(Collected data)
%%

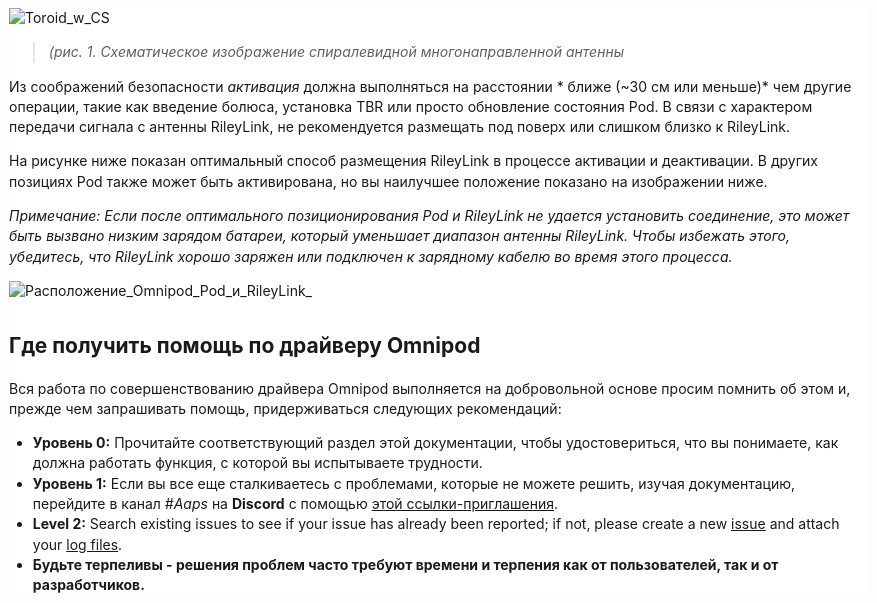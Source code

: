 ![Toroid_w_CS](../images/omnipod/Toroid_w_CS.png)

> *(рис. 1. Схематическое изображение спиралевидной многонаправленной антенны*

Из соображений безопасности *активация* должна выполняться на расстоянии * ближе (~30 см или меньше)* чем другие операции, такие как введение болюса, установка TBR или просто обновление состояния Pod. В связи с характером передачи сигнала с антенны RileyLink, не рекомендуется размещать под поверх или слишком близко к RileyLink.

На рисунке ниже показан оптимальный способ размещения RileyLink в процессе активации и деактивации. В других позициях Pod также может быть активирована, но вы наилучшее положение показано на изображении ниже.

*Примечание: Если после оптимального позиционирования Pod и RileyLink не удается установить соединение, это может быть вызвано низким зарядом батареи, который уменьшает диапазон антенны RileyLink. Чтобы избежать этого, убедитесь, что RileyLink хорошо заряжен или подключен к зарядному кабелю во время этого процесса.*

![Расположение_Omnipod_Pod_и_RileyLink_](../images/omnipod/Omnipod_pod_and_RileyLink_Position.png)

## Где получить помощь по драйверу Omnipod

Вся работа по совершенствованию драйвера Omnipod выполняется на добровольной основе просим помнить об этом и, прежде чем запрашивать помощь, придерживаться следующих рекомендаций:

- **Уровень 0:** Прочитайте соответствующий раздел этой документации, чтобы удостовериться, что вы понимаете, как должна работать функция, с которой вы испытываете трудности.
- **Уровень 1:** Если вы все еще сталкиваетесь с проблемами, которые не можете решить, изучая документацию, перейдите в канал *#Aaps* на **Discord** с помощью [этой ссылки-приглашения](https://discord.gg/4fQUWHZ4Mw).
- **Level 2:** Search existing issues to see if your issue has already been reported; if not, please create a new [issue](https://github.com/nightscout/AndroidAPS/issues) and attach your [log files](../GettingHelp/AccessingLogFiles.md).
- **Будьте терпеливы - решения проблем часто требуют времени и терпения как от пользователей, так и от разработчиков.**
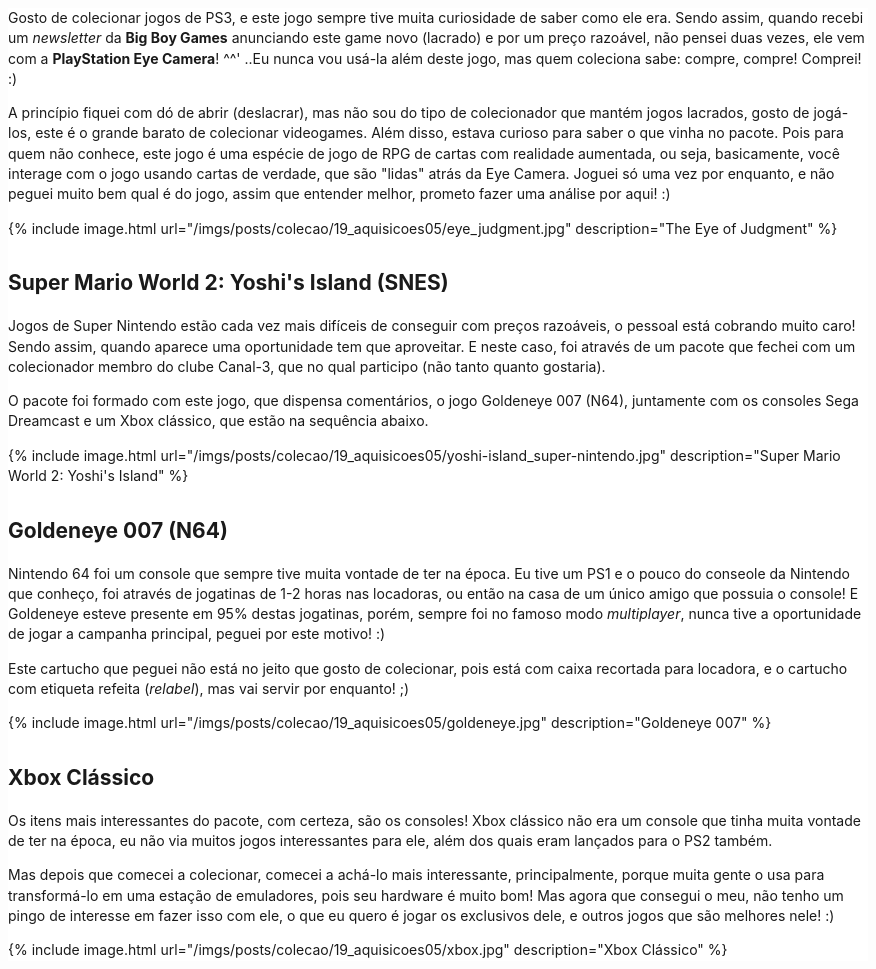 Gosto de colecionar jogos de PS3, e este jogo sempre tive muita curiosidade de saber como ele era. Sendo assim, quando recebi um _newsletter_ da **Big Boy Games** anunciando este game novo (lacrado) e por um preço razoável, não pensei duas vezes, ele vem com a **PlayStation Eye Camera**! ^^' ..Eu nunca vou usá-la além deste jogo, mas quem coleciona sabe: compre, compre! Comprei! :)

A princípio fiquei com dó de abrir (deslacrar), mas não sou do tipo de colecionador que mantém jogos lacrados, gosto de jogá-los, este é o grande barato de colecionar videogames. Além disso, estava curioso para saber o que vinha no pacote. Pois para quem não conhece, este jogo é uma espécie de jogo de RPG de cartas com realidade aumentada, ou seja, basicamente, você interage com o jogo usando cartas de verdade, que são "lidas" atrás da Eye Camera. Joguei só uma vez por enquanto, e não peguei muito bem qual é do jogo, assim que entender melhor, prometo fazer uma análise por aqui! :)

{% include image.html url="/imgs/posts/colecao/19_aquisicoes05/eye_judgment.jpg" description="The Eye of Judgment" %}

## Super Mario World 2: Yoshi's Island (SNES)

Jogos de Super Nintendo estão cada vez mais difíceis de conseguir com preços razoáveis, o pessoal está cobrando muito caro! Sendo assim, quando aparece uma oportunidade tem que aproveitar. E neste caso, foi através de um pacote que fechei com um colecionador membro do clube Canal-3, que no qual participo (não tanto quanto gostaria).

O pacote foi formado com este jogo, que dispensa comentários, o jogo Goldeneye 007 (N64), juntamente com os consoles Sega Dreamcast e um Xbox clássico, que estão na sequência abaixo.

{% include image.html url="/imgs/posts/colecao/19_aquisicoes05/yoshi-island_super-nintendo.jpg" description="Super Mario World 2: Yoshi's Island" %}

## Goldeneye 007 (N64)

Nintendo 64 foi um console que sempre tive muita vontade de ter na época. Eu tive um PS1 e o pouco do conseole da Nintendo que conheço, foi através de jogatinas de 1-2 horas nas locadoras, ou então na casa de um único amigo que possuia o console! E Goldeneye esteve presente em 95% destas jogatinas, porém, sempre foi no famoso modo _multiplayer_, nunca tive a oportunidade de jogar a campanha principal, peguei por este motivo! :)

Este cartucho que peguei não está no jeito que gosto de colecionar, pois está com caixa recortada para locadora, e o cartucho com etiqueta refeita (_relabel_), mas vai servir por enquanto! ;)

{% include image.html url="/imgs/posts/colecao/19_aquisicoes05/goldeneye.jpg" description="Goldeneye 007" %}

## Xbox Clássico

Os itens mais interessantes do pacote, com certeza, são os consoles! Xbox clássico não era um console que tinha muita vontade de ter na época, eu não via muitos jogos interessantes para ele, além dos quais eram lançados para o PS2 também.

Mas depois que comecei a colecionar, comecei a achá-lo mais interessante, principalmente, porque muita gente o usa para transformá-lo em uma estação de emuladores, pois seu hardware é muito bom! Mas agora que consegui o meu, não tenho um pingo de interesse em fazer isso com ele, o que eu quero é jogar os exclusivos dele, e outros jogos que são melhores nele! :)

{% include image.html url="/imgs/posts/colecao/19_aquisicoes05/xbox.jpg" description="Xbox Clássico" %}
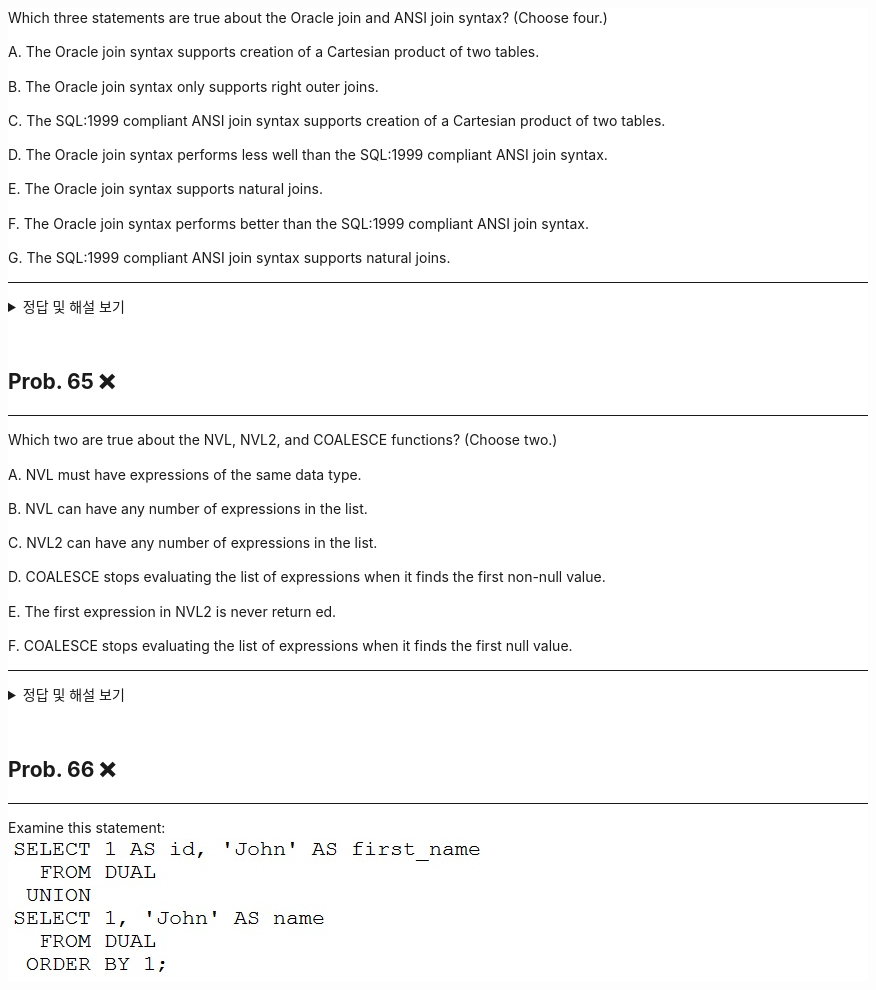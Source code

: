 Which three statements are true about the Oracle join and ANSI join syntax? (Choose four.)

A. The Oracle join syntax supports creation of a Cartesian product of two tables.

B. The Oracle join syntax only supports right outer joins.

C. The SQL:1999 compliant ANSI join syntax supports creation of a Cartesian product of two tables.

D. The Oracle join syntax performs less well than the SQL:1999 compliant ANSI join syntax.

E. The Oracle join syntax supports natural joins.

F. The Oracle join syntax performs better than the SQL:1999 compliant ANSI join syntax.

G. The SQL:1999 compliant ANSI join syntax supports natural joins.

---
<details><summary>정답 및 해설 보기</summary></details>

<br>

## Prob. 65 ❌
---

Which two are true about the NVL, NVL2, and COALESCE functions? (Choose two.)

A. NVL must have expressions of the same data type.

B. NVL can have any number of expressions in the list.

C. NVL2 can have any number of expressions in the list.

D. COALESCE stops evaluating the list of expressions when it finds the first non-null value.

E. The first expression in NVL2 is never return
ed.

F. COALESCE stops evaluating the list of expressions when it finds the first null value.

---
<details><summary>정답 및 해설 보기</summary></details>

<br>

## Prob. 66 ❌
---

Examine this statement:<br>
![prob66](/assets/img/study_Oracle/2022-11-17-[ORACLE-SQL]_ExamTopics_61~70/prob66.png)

%%
%%

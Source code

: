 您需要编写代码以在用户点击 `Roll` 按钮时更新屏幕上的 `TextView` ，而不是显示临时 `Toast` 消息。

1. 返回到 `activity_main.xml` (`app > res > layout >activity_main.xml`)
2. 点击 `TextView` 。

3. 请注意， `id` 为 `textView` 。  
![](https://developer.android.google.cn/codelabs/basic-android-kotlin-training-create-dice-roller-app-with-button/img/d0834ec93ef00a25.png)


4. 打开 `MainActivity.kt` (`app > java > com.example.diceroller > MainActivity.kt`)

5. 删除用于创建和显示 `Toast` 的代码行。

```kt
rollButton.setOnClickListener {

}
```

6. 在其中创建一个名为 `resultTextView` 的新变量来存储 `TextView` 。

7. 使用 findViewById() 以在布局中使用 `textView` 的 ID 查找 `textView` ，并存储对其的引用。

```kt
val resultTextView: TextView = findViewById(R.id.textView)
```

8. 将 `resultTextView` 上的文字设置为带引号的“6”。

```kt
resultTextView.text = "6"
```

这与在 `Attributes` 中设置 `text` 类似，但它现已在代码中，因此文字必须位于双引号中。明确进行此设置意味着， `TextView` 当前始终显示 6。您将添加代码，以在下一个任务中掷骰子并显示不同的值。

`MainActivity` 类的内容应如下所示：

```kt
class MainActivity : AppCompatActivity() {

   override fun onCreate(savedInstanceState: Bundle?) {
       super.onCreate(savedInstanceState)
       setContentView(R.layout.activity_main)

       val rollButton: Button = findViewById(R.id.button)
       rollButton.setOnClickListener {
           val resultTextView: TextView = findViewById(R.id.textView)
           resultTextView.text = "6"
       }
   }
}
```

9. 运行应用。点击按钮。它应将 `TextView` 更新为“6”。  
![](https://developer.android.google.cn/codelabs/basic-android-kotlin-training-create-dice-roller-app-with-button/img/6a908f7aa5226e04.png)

%%

* [Work request]
Which lines of the records above contain the word "null"? Show each of them.

* [Response below]
D. COALESCE stops evaluating the list of expressions when it finds the first non-null value.
F. COALESCE stops evaluating the list of expressions when it finds the first null value.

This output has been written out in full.